Prone to outbursts of violent temper, Slaughter is the the hero of Hartley's sophomore film. He's cursed with an innate ability to fix computers and televisions, despite loathing technology. He lives with his father, who punches him in the stomach when he doesn't clean the bathroom properly. He doesn't get drunk, no matter how much he drinks. He also keeps a live hand grenade in a drawer in his bedroom. Oh, and he puts his boss' head in a vice. Then he meets Adrienne Shelly's Maria, and so begins, as the poster says, a "slightly twisted love story". As their relationship develops, Matthew learns to depend not just on himself, and to have others depend on him. Donovan's balance of rage and vulnerability helps make this an essential film for lovers of independent cinema.


SIMPLE MEN: MARTIN























"I can't stand the quiet!"



Hartley's third film gave Donovan a much smaller role. He's a very Hal Hartely kind of comic relief: potentially violent, intimidating, foulmouthed, passionate about music, and oddly philosophical. He misinterprets a discussion about whether Madonna, and other female musicians, are exploited or are exploiting others, and instead lists his favourite rock bands. It's a small, but memorable, part. Oh, and he gets to be a part of the Godard-esque dance sequence. Hot fuckin' Tuna indeed.

AMATEUR: THOMAS LUDENS






















"Are you going to tell me who I am, and what's going on around here, or what?"
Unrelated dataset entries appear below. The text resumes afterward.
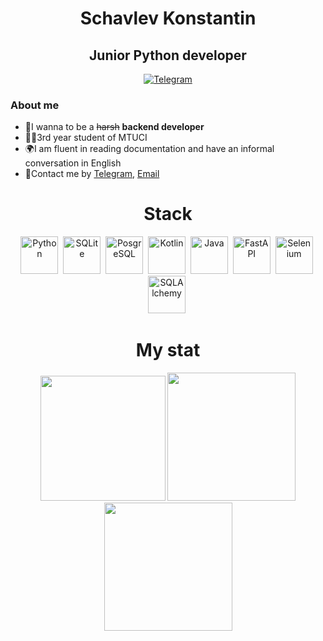 
<div id ="header" align = "center">
    <h1>Schavlev Konstantin</h1>
    <h2>Junior Python developer</h2>
    <a href=''>
    <img src="https://img.shields.io/badge/Telegram-blue?style=for-the-badge&logo=Telegram&logoColor=white" alt="Telegram"/>
    </a>

</div>

### About me
 - 🌚I wanna to be a ~~harsh~~ **backend developer**
 - 👨‍🎓3rd year student of MTUCI
 - 🌍I am fluent in reading documentation and have an informal conversation in English
 - 📮Contact me by [Telegram](https://t.me/Wild_lon_Wolf), [Email](mailto:vexrina.wlw@gmail.com)


<div id = "Stack" align = "center">
<h1> Stack</h1>

<img src="https://cdn.jsdelivr.net/gh/devicons/devicon/icons/python/python-original-wordmark.svg" title = "Python" height = "60" weight = "60"/>&nbsp;
<img src="https://cdn.jsdelivr.net/gh/devicons/devicon/icons/sqlite/sqlite-original.svg" title = "SQLite" height = "60" weight = "60"/>&nbsp;
<img src="https://cdn.jsdelivr.net/gh/devicons/devicon/icons/postgresql/postgresql-original-wordmark.svg" title = "PosgreSQL" height = "60" weight = "60"/>&nbsp;
<img src="https://cdn.jsdelivr.net/gh/devicons/devicon/icons/kotlin/kotlin-original.svg" title = "Kotlin" height = "60" weight = "60"/>&nbsp;
<img src="https://cdn.jsdelivr.net/gh/devicons/devicon/icons/java/java-plain-wordmark.svg" title = "Java" height = "60" weight = "60"/>&nbsp;
<img src="https://cdn.jsdelivr.net/gh/devicons/devicon/icons/fastapi/fastapi-original.svg" title = "FastAPI" height = "60" weight = "60"/>&nbsp;
<img src="https://cdn.jsdelivr.net/gh/devicons/devicon/icons/selenium/selenium-original.svg" title = "Selenium" height = "60" weight = "60"/>&nbsp;
<img src="https://cdn.jsdelivr.net/gh/devicons/devicon/icons/sqlalchemy/sqlalchemy-original.svg" title = "SQLAlchemy" height = "60" weight = "60"/>&nbsp;
          

<div id = "Stat" align = "center">
<h1> My stat </h1>

<img src = "http://github-profile-summary-cards.vercel.app/api/cards/profile-details?username=Vexrina&theme=panda" height =200/>
<img src = "http://github-profile-summary-cards.vercel.app/api/cards/most-commit-language?username=Vexrina&theme=panda" height = 205/>
<img src ="http://github-profile-summary-cards.vercel.app/api/cards/stats?username=Vexrina&theme=panda" height = 205/>
</div>            
          
          
          
<!-- <img alt="blue" src="https://img.shields.io/badge/-blue-blue"> -->
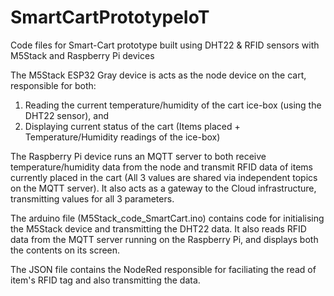 # SmartCartPrototypeIoT
Code files for Smart-Cart prototype built using DHT22 &amp; RFID sensors with M5Stack and Raspberry Pi devices

The M5Stack ESP32 Gray device is acts as the node device on the cart, responsible for both:
  1. Reading the current temperature/humidity of the cart ice-box (using the DHT22 sensor), and
  2. Displaying current status of the cart (Items placed + Temperature/Humidity readings of the ice-box)

The Raspberry Pi device runs an MQTT server to both receive temperature/humidity data from the node and transmit RFID data of items currently placed in the cart (All 3 values are shared via independent topics on the MQTT server).
It also acts as a gateway to the Cloud infrastructure, transmitting values for all 3 parameters.

The arduino file (M5Stack_code_SmartCart.ino) contains code for initialising the M5Stack device and transmitting the DHT22 data. It also reads RFID data from the MQTT server running on the Raspberry Pi, and displays both the contents on its screen.

The JSON file contains the NodeRed responsible for faciliating the read of item's RFID tag and also transmitting the data.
Amateur was Hartley's first real attempt at a different genre, namely a thriller. The film starts as we see Donovan's character lying unconscious on a pavement surrounded by broken glass. He wakes up without his memory, and wanders into a café where he meets Isabelle Huppert's character. Huppert plays an ex-nun who was kicked out of the convent for being a nymphomaniac, despite the fact that she's a virgin ("I'm choosy"). Thomas enters her oddly chaste-yet-sordid life with a wide-eyed curiosity. However, Thomas is being looked for by a threatening consortium who know his true identity. Donovan balances goodness with the potential for malice here, and plays wonderfully off Huppert.



NADJA: JIM




"We can't get a drink here, Jim, this is a coffee shop"


Produced by David Lynch (who also cameos), Nadja is a very strange vampire movie from oddball indie director Michael Almereyda. Shot in grainy black and white, Nadja is set in New York in the present day. Jim (essentially Jonathan Harker) bails out his uncle Van Helsing (Peter Fonda, enjoying himself), who has just killed Dracula. The pair get very drunk, little realising that the Count's daughter Nadja (Hartley regular Elina Lowensohn) and son Edgar (Jared Harris) are also in the city, and Nadja is determined to resurrect her father. It's odd stuff, and very much of its time, but it's well acted and strangely hypnotic. Admittedly, Donovan actually has little to do except react to Peter Fonda's ramblings, and dialogue like "It's my sister....she's on an aeroplane...dying....for a cigarette"

FLIRT: WALTER

"Maybe I ought to shoot you?"
Donovan took another small but memorable part in Hartley's contrived, three-short-films-with-the-same-story experiment. He's in the first, and best, segment set in New York. He plays Walter, who's wife has left him. Bill (Bill Sage), the lead, has the misfortune to wander into the bar in which Walter is drinking a bottle of whiskey and trying to load a pistol. Bill is the titular flirt who may or may not have tempted Walter's wife away from him. Bill learns a valuable lesson: Don't try and hug the man you cuckolded when he's drunk and holding a loaded gun.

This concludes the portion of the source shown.